Figure 37 is to represent in embodiment 3, in the case of the gap difference of docking section, and the plasticity of the metallic plate of condition D Change the figure in region.

Figure 38 is to represent in embodiment 3, in the case of the gap difference of docking section, and the plasticity of the metallic plate of condition E Change the figure in region.

Figure 39 is the table after the result of embodiment 3 being collected.

Figure 40 is the table after twin shaft shoulder stirring-head type instrument being made to collect towards situation during anticlockwise.

Figure 41 is engaging form or the front view of docking form representing embodiment 4, and wherein, Figure 41 (a) represents type I, Figure 41 (b) represents Type II, and Figure 41 (c) represents type-iii.

Figure 42 is the figure of the result of the angular deformation of type I representing embodiment 4.

Figure 43 is the figure of the result of the angular deformation of the Type II representing embodiment 4.

Figure 44 is the figure of the result of the angular deformation of the type-iii representing embodiment 4.

Figure 45 is by the direction of rotation of twin shaft shoulder stirring-head type instrument of embodiment 4, spiral fluted coiling direction, engaging Form collect after table.

Figure 46 is intended to indicate that the figure of embodiment 6, and Figure 46 (a) represents body to be tested, Figure 46 (b) be each condition is collected after Table.

Figure 47 is the figure of the thickness of slab a representing embodiment 6 and the incidence relation of length c.

Detailed description of the invention

[embodiment 1]

Hereinafter, referring to the drawings, embodiments of the present invention are described in detail.As it is shown in figure 1, the rubbing of present embodiment Wiping agitating device 1 is the device that the docking section N to a pair metallic plate after docking carries out friction-stir joint.At friction-stir The front end of device 1 is provided with twin shaft shoulder stirring-head type instrument 5.First, a pair metallic plate to be engaged is illustrated.Say Upper and lower, front, rear, left and right in bright are according to the direction of arrow of Fig. 1.

As shown in Fig. 2 (a), in the present embodiment, exemplified with hollow material 100A and hollow material 100B engaged Situation.Hollow material 100A is the extrded material of aluminium alloy, and is the strip structure of the hollow bulb 100a with rectangular in cross-section Part.Hollow material 100A has and includes the main part 101 of hollow bulb 100a, from the left surface upper and lower side court respectively of main part 101 The plate-shaped end 102,103 that left side (hollow material 100B side) is stretched out.

Main part 101 is made up of four face materials 104,105,106,107, and its cross section is formed as rectangle.Plate-shaped end 102,103 is plate-shaped, and is perpendicular to face material 105.The one of a length of the material 104 of left and right directions of plate-shaped end 102,103 Half left and right.Additionally, the thickness of plate-shaped end 102,103 is identical with the thickness of face material 104,105,106,107.Plate-shaped end 102, the position of 103 " metallic plates " being comparable in claims.

Hollow material 100B is to have and the hardware of hollow material 100A same shape.Hollow material 100B mark with The symbol that hollow material 100A is identical, and detailed.

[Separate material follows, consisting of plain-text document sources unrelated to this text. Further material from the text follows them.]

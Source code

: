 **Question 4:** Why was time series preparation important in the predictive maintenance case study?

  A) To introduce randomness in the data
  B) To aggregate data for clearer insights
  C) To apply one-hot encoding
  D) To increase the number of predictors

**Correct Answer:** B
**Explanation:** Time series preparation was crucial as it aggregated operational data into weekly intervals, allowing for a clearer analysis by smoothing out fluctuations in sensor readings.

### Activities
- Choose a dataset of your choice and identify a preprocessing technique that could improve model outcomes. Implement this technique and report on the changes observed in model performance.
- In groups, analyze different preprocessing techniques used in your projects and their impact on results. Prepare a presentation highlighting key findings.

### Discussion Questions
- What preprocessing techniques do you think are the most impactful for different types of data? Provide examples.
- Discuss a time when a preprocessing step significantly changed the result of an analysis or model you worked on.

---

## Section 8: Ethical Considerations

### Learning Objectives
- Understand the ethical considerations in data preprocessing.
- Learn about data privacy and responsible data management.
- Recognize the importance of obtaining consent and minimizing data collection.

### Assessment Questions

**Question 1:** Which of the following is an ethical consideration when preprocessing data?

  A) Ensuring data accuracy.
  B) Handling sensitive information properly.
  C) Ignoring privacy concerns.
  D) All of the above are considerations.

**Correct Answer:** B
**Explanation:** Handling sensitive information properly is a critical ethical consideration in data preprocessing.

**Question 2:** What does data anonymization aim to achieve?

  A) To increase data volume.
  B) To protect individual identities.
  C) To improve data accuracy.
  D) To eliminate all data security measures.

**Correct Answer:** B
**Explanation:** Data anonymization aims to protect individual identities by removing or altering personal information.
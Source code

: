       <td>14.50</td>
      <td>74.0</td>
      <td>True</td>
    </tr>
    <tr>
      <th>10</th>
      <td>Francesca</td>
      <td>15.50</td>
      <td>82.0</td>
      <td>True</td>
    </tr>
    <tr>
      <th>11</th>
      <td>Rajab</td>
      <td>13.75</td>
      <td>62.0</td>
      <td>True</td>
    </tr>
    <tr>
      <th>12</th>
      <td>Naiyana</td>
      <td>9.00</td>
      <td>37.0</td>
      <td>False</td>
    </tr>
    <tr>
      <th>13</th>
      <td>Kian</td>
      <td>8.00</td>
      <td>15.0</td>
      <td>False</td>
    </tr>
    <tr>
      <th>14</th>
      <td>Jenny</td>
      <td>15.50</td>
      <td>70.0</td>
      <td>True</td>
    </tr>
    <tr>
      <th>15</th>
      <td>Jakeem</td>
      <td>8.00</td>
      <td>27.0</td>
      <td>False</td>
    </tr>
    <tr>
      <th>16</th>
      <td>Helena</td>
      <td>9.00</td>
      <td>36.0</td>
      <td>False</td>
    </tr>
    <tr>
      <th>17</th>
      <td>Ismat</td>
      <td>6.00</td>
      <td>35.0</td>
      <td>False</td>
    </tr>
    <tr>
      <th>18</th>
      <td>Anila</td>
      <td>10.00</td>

When hollow material 100A docks with hollow material 100B, make the plate-shaped end 102,103 points of hollow material 100A Do not dock with the plate-shaped end 102,103 of hollow material 100B.In more detail, the plate-shaped end 102 of hollow material 100A is made The end face 102a of plate-shaped end 102 of end face 102a and hollow material 100B dock, make the plate-shaped end of hollow material 100A The end face 103a of the plate-shaped end 103 of the end face 103a and hollow material 100B of 103 docks.As shown in Fig. 2 (b), make hollow When section bar 100A docks with hollow material 100B, the center of the short transverse of end face 102a, 102a overlaps each other, and, tabular Each upper surface flush of end 102,102, each lower surface of plate-shaped end 102,102 flushes.

As shown in Fig. 2 (b), the part by making end face 102a and end face 102a, after end face 103a docks with end face 103a claims For " docking section N ".When being engaged by docking section N, preferably make end face 102a and end face 102a be in close contact, but sometimes because of The frictional heat when tolerance of hollow material 100A, 100B or joint, makes plate-shaped end 102,102 deform, and at end face Tiny gap is produced between 102a and end face 102a.Docking section N be include producing between end face 102a and end face 102a tiny between The situation of gap is in interior concept.

It addition, in the present embodiment, exemplified with using the plate-shaped end of hollow material as object to be engaged, but institute Object to be engaged is formed by the metal of energy friction-stir, as long as plate-shaped component, is not particularly limited.

<friction-stir device>

As it is shown on figure 3, friction-stir device 1 is mainly by chuck portion 1a be fixed on the throw list within chuck portion 1a Unit 2 is constituted.As shown in Figure 4, chuck portion 1a is the cylindrical structural member including flange, and use screw B1 and with friction-stir device Main body D of 1 connects.Chuck portion 1a is the position pivoted by the driving rotation of friction-stir device 1.At chuck portion 1a Inner circumferential be formed with barrel surface 1b.

As shown in Figure 4, throw unit 2 by keeper 3, sliding axle 4, twin shaft shoulder stirring-head type instrument 5 and slides Element 6 is constituted.Throw unit 2 can be relative to the 1a mounting or dismounting of chuck portion.

Keeper 3 is to be built-in with sliding axle 4 and be fixed on the component within chuck portion 1a.Keeper 3 is cylindrically.Protecting The outer surface of gripping member 3 is formed along the most extended tabular surface 3a of above-below direction, therefore, barrel surface 1b and tabular surface Tiny gap is formed between 3a.Bolt 2B, 2B fasten towards radial direction from the outer surface of chuck portion 1a, its front end and tabular surface 3a abuts.Thereby, chuck portion 1a rotates integratedly with keeper 3.Additionally, as it is shown in figure 5, keeper 3 is formed and radially passes through The keyway 3b of logical elongated hole-shape.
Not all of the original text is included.